Philippe Warter a écrit:Juste une question de béotien Gilles.
Comment se peut-il que les deux pilotes agissent simultanément sur les commandes?
Pas de petit bouton de priorisation manche/palonniers?
Pas de procédure à l'ancienne? ("commandes à gauche", ou comme je l'ai déclaré des dizaine de fois "commande à droite", et l'autre se croise les bras).
Sur Airbus les deux manches sont complètement indépendants, sans retour de ce qui se fait de l'autre côté (ni du PA d'ailleurs), ce qui a conduit à pas mal de pataquès avec du double pilotage, non-conscient le plus souvent. En ligne et surtout en instruction, lors des premiers vols hors ligne à l'issue de la qualification au simulateur (les premiers arrondis avec un stagiaire qui n'a fait que de l'avion léger, mets-toi à la place de l'instructeur...)
Il a donc fallu mettre au point une procédure de reprise de commandes très explicite, mais ça ne répondait pas au problème du débutant tétanisé ou du pilote victime d'un malaise qui s'affale sur son mini-manche, avec lequel quelques centimètres de débattement suffisent à t'envoyer aux limites du domaine de vol: on peut donc "tuer" le manche opposé, avec bouton de prise de priorité et voyants de logique de priorité devant les yeux des pilotes. Un peu usine à gaz, mais au global apparemment satisfaisant.
La situation n'est pas du tout la même sur 777 puisque les manches sont classiques et conjugués, avec retour des mouvements de l'autre côté (ainsi que du PA). Malgré les commandes électriques, c'est exactement comme sur un Jodel et on n'a pas particulièrement de double pilotage, la passage des commandes d'un côté à l'autre étant manifeste, visible, et normalement annoncé comme tu le fais remarquer.
Mais les commandes sont néanmoins conçues pour qu'un blocage mécanique (qui se manifeste par un comportement anormal de l'avion) puisse être surpassé par le manche de l'autre côté, en dépassant un seuil d'effort, voire par un effort conjugué des deux pilotes, simultanément(*). C'est ce qu'a indiqué Luc, avec copie du FCTM Qatar Airways. D'autres avions comme le 747 sont ainsi conçus (et peut-être, comme le suggère Aviathor, les Douglas, que je ne connais pas).

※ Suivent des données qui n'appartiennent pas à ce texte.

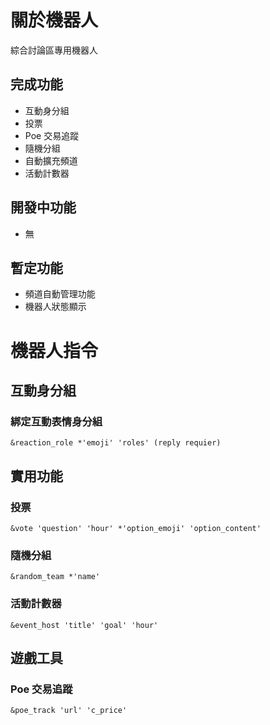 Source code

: # 關於機器人
綜合討論區專用機器人
## 完成功能

- 互動身分組
- 投票
- Poe 交易追蹤
- 隨機分組
- 自動擴充頻道
- 活動計數器

## 開發中功能

- 無

## 暫定功能

- 頻道自動管理功能
- 機器人狀態顯示

# 機器人指令
## 互動身分組 

### 綁定互動表情身分組
    &reaction_role *'emoji' 'roles' (reply requier)

## 實用功能

### 投票
    &vote 'question' 'hour' *'option_emoji' 'option_content'
### 隨機分組
    &random_team *'name'
### 活動計數器
    &event_host 'title' 'goal' 'hour'

## 遊戲工具

### Poe 交易追蹤
    &poe_track 'url' 'c_price'




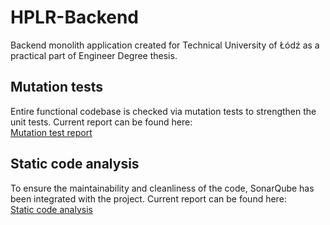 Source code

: # HPLR-Backend

Backend monolith application created for Technical University of Łódź as a practical part of
Engineer Degree thesis.

## Mutation tests

Entire functional codebase is checked via mutation tests to strengthen the unit tests.
Current report can be found here:<br /> [Mutation test report](https://hplr.github.io/HPLR-Backend/index.html)

## Static code analysis

To ensure the maintainability and cleanliness of the code, SonarQube has been integrated with the project.
Current report can be found here:<br /> [Static code analysis](https://sonarcloud.io/project/overview?id=hplr_HPLR-Backend) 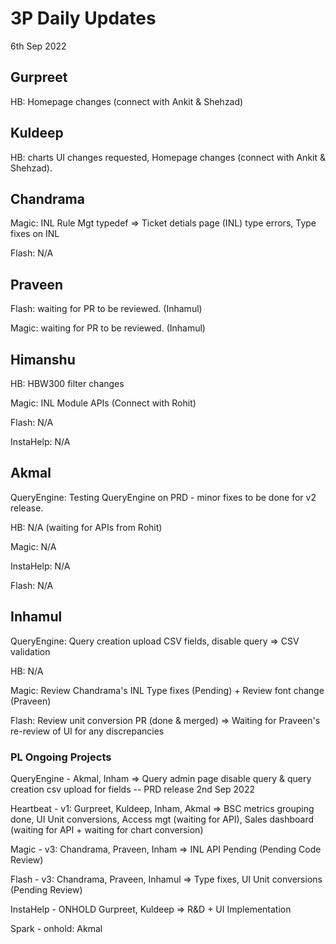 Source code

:# 3P Daily Updates
6th Sep 2022

## Gurpreet
HB: Homepage changes (connect with Ankit & Shehzad)

## Kuldeep
HB: charts UI changes requested, Homepage changes (connect with Ankit & Shehzad).

## Chandrama
Magic: INL Rule Mgt typedef => Ticket detials page (INL) type errors, Type fixes on INL

Flash: N/A

## Praveen
Flash: waiting for PR to be reviewed. (Inhamul)

Magic: waiting for PR to be reviewed. (Inhamul)

## Himanshu
HB: HBW300 filter changes

Magic: INL Module APIs (Connect with Rohit)

Flash: N/A

InstaHelp: N/A

## Akmal
QueryEngine: Testing QueryEngine on PRD - minor fixes to be done for v2 release.

HB: N/A (waiting for APIs from Rohit)

Magic: N/A

InstaHelp: N/A

Flash: N/A

## Inhamul
QueryEngine: Query creation upload CSV fields, disable query => CSV validation

HB: N/A

Magic: Review Chandrama's INL Type fixes (Pending) + Review font change (Praveen)

Flash: Review unit conversion PR (done & merged) => Waiting for Praveen's re-review of UI for any discrepancies


### PL Ongoing Projects
QueryEngine - Akmal, Inham => Query admin page disable query & query creation csv upload for fields -- PRD release 2nd Sep 2022

Heartbeat - v1: Gurpreet, Kuldeep, Inham, Akmal => BSC metrics grouping done, UI Unit conversions, Access mgt (waiting for API), Sales dashboard (waiting for API + waiting for chart conversion)

Magic - v3: Chandrama, Praveen, Inham => INL API Pending (Pending Code Review)

Flash - v3: Chandrama, Praveen, Inhamul => Type fixes, UI Unit conversions (Pending Review)

InstaHelp - ONHOLD Gurpreet, Kuldeep => R&D + UI Implementation

Spark - onhold: Akmal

Dans le cas dont nous parlons, je n'étais pas dans le poste, je ne connais pas les pilotes et j'en suis réduit aux suppositions à partir du rapport préliminaire du BEA. Pour une raison que je ne comprends toujours pas à ce stade, l'OPL PF (Pilot Flying, aux commandes) a eu l'impression que l'avion ne répondait pas correctement à ses sollicitations aux commandes et l'équipage a, très normalement, remis les gaz puis a posé normalement l'avion. Ce qui à partir d'un non évènement a déclenché une véritable frénésie médiatique est la crispation sur le manche qui a fait déclencher les deux boutons sous le pouce et l'index (déconnexion PA, d'où alarme, et alternat, ce qui fait que le total est passé à la radio, y compris la surprise et le stress manifeste du pilote devant un comportement de l'avion qu'il ne comprenait pas).
Le reste est en réalité anecdotique et le CDB a apparemment poussé fort sur le manche pour contrer une assiette qui partait en cabré excessif et il y a eu un petit moment de flottement où l'OPL a aussi fait des actions qui normalement ne lui incombaient pas. Il aurait été plus propre que les actions et les rôles soient clairement définis et annoncés, mais ce n’est pas contradictoire avec la procédure Boeing. Il n'est évidemment pas exclu qu’elle soit amendée ou précisée à l'issue de l'enquête.
Donc pour moi deux vrais problèmes:
- pourquoi cette impression d'un avion qui ne réagissait pas normalement aux commandes? (FD, retour d’efforts, trim de direction ou gauchissement, turbulence de sillage, cisaillement de vent latéral, désorientation spatiale, fatigue...)
- l'emballement médiatique, totalement injustifié... mais on aime tellement jouer à se faire peur!
(*) Use maximum force, including a combined effort of both pilots, as needed. A maximum two-pilots effort on the controls will not damage the flight controls.